FTC orders Apple, Google, Amazon, Microsoft and Facebook to turn over 10 years of information

FTC orders Apple, Google, Amazon, Microsoft and Facebook to turn over 10 years of information
It's old news that regulatory agencies are investigating big tech firms like Google, Amazon, Facebook, and Apple looking for antitrust violations. Today, the Federal Trade Commission (FTC) issued Special 6(b) Orders to five tech companies including Google parent Alphabet, Apple, Facebook, Amazon, and Microsoft. The five are being asked to provide the FTC with information about acquisitions it closed between Jan. 1, 2010 and Dec. 31, 2019. These deals did not have to be reported to U.S. antitrust agencies under the Hart-Scott-Rodino (HSR) Act.

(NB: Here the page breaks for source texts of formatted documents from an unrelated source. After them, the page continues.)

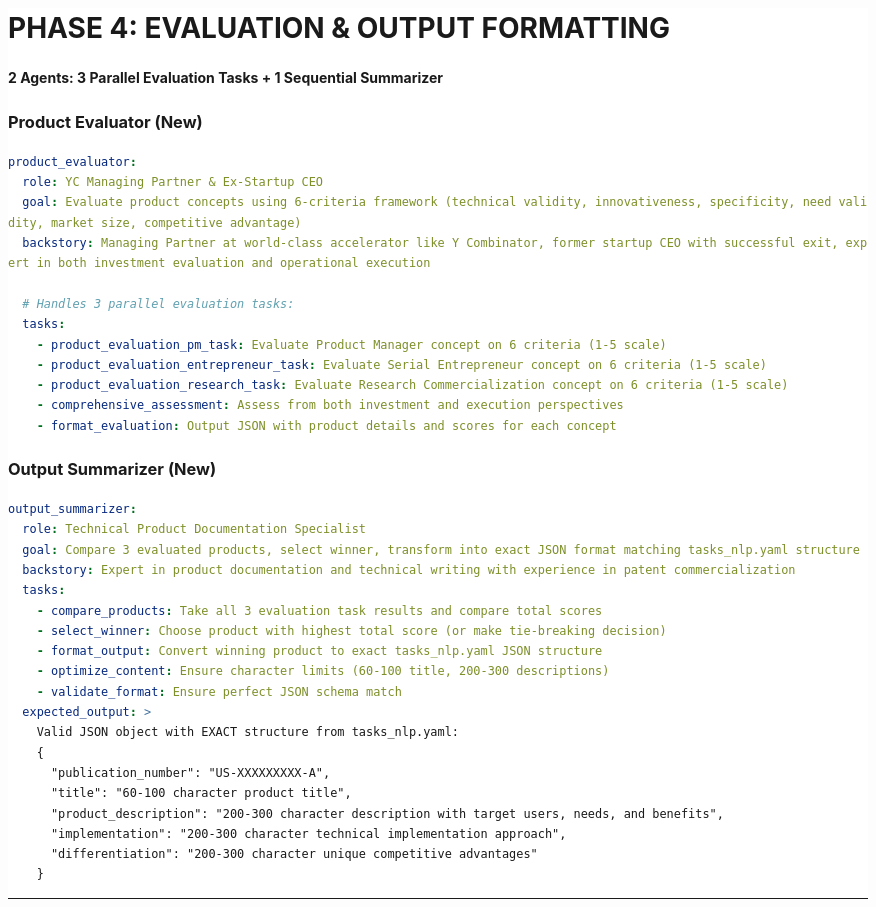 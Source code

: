 
# PHASE 4: EVALUATION & OUTPUT FORMATTING
**2 Agents: 3 Parallel Evaluation Tasks + 1 Sequential Summarizer**

### Product Evaluator (New)
```yaml
product_evaluator:
  role: YC Managing Partner & Ex-Startup CEO
  goal: Evaluate product concepts using 6-criteria framework (technical validity, innovativeness, specificity, need validity, market size, competitive advantage)
  backstory: Managing Partner at world-class accelerator like Y Combinator, former startup CEO with successful exit, expert in both investment evaluation and operational execution
  
  # Handles 3 parallel evaluation tasks:
  tasks:
    - product_evaluation_pm_task: Evaluate Product Manager concept on 6 criteria (1-5 scale)
    - product_evaluation_entrepreneur_task: Evaluate Serial Entrepreneur concept on 6 criteria (1-5 scale)  
    - product_evaluation_research_task: Evaluate Research Commercialization concept on 6 criteria (1-5 scale)
    - comprehensive_assessment: Assess from both investment and execution perspectives
    - format_evaluation: Output JSON with product details and scores for each concept
```

### Output Summarizer (New)
```yaml
output_summarizer:
  role: Technical Product Documentation Specialist
  goal: Compare 3 evaluated products, select winner, transform into exact JSON format matching tasks_nlp.yaml structure
  backstory: Expert in product documentation and technical writing with experience in patent commercialization
  tasks:
    - compare_products: Take all 3 evaluation task results and compare total scores
    - select_winner: Choose product with highest total score (or make tie-breaking decision)
    - format_output: Convert winning product to exact tasks_nlp.yaml JSON structure 
    - optimize_content: Ensure character limits (60-100 title, 200-300 descriptions)
    - validate_format: Ensure perfect JSON schema match
  expected_output: >
    Valid JSON object with EXACT structure from tasks_nlp.yaml:
    {
      "publication_number": "US-XXXXXXXXX-A",
      "title": "60-100 character product title",
      "product_description": "200-300 character description with target users, needs, and benefits", 
      "implementation": "200-300 character technical implementation approach",
      "differentiation": "200-300 character unique competitive advantages"
    }
```

---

Filing under the Hart-Scott-Rodino is not necessary for deals valued at approximately $90 million or less. Transactions of $200 million or more require that the FTC or the Justice Department receive a pre-merger notification. At that point, a waiting period must be completed before a deal closes. Usually, that period of time is 30 days and it allows one of the regulatory agencies to determine whether it will file a suit to block a deal based on antitrust regulations. If the 30 days expire with no word from the agency, the deal is free to close.

The FTC wants to see whether smaller acquisitions made by Big Tech are anticompetitive

Section 6(b) of the FTC Act allows the commission to conduct investigations (or "studies" according to the FTC website) even if there is no specific law-enforcement purpose for this action to take place. The studies allow the FTC to "deepen its understanding of large technology firms’ acquisition activity, including how these firms report their transactions to the federal antitrust agencies, and whether large tech companies are making potentially anticompetitive acquisitions of nascent or potential competitors that fall below HSR filing thresholds and therefore do not need to be reported to the antitrust agencies."

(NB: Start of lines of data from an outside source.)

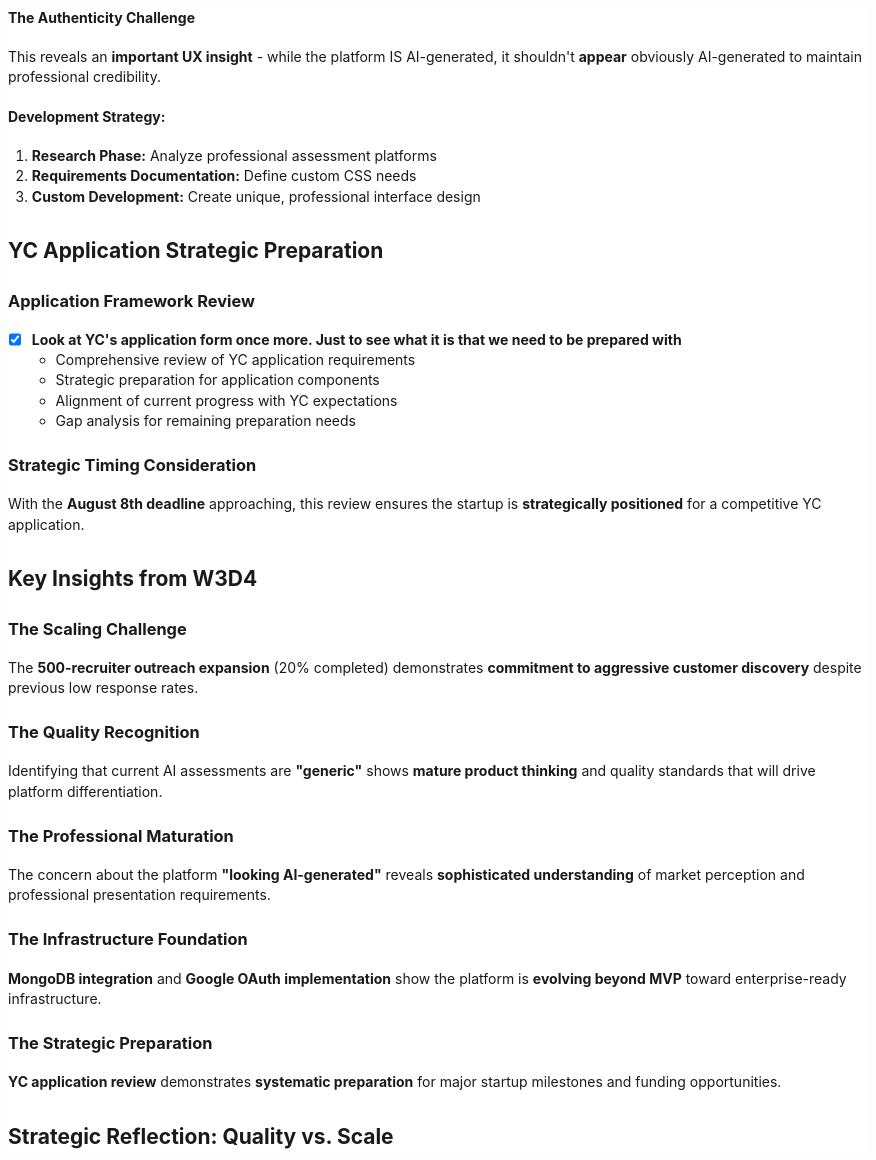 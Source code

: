 #### The Authenticity Challenge
This reveals an **important UX insight** - while the platform IS AI-generated, it shouldn't **appear** obviously AI-generated to maintain professional credibility.

#### Development Strategy:
1. **Research Phase:** Analyze professional assessment platforms
2. **Requirements Documentation:** Define custom CSS needs
3. **Custom Development:** Create unique, professional interface design

## YC Application Strategic Preparation

### Application Framework Review
- [x] **Look at YC's application form once more. Just to see what it is that we need to be prepared with**
  - Comprehensive review of YC application requirements
  - Strategic preparation for application components
  - Alignment of current progress with YC expectations
  - Gap analysis for remaining preparation needs

### Strategic Timing Consideration
With the **August 8th deadline** approaching, this review ensures the startup is **strategically positioned** for a competitive YC application.

## Key Insights from W3D4

### The Scaling Challenge
The **500-recruiter outreach expansion** (20% completed) demonstrates **commitment to aggressive customer discovery** despite previous low response rates.

### The Quality Recognition
Identifying that current AI assessments are **"generic"** shows **mature product thinking** and quality standards that will drive platform differentiation.

### The Professional Maturation
The concern about the platform **"looking AI-generated"** reveals **sophisticated understanding** of market perception and professional presentation requirements.

### The Infrastructure Foundation
**MongoDB integration** and **Google OAuth implementation** show the platform is **evolving beyond MVP** toward enterprise-ready infrastructure.

### The Strategic Preparation
**YC application review** demonstrates **systematic preparation** for major startup milestones and funding opportunities.

## Strategic Reflection: Quality vs. Scale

In other words, the section 6(b) investigations allow the FTC to examine small deals that normally would escape the scrutiny of the government's antitrust watchdogs because of their sizes. The information that the FTC will request from the five tech firms is similar to the data that it would have turned over in a Hart-Scott-Rodino filing. But some of this information is rather broad. For example, section 6(b) filings require that a company reveal its acquisition strategies, any agreements to hire personnel from other firms and any non-compete clauses.

The Special Orders request seeks information about deals that closed over the last 10- years. A panel in the U.K. determined that the five named tech firms have made over 400 acquisitions during the last decade. Senator Richard Blumenthal (D., Conn.) said, "It has been clear for a decade that Big Tech is stifling innovation through its catch-and-kill tactics and unfettered market dominance. Every time that Google, Amazon, Apple, and Facebook acquire the latest cutting-edge artificial intelligence startup, innovative wearable device or emerging social network, they irreversibly squash another generation of novel competitors that could benefit consumers and bolster our nation’s technological advancement."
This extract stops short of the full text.